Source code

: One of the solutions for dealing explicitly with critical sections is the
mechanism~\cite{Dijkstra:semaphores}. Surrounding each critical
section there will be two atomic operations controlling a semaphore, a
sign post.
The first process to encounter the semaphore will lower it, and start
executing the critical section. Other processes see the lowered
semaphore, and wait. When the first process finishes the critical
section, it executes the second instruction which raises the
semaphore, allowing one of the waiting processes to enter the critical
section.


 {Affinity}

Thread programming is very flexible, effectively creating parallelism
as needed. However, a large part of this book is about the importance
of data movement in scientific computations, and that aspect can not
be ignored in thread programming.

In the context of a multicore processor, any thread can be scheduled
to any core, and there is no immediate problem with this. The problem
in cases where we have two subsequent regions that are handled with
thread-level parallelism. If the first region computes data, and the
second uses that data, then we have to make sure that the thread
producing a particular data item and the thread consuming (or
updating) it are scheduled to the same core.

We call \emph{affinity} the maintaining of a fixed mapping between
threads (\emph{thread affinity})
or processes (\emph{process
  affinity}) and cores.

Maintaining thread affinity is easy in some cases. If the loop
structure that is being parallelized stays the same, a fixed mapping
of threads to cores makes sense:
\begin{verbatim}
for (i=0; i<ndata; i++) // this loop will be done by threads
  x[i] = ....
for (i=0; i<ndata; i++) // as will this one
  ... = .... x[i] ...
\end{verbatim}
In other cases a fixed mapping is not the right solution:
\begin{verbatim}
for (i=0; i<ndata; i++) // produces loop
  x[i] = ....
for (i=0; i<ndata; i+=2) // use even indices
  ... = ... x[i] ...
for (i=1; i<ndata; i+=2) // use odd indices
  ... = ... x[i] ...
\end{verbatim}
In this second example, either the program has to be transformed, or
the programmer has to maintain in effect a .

# [What is being asked]
The answer should be an exact copy of the lines from the one containing "for (i=0; i<ndata; i+=2) // use even indices" through the last line of the entries, both included.

# [Response box]
for (i=0; i<ndata; i+=2) // use even indices
  ... = ... x[i] ...
for (i=1; i<ndata; i+=2) // use odd indices
  ... = ... x[i] ...
\end{verbatim}
In this second example, either the program has to be transformed, or
the programmer has to maintain in effect a .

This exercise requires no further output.